══ Records shown ══

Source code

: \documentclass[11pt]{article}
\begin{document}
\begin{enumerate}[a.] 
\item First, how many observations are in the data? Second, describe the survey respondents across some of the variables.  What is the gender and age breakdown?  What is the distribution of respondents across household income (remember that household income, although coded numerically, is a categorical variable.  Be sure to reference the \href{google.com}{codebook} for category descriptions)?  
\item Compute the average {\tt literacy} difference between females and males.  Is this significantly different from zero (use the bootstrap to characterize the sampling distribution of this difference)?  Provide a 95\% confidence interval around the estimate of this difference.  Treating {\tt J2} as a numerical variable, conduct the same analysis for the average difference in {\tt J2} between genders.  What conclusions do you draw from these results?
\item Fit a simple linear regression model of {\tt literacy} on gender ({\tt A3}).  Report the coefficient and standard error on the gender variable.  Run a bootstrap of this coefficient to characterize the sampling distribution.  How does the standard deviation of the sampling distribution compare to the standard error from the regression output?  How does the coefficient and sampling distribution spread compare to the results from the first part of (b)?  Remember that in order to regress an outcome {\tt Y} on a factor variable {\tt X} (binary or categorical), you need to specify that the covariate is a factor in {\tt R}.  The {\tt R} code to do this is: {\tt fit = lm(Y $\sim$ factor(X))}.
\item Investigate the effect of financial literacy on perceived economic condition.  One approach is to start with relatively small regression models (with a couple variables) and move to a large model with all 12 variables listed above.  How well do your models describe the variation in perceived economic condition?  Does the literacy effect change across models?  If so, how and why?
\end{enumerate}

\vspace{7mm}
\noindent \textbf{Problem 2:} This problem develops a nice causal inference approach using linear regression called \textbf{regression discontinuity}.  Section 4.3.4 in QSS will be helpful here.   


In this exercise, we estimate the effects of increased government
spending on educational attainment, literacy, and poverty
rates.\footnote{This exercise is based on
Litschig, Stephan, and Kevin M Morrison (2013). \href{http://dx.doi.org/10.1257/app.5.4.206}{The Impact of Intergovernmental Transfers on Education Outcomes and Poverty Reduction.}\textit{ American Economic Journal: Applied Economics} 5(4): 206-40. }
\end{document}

═══

### Task goal
How many lines in the records above contain the word "exercise"? State that number and nothing more.

### Output for this task
2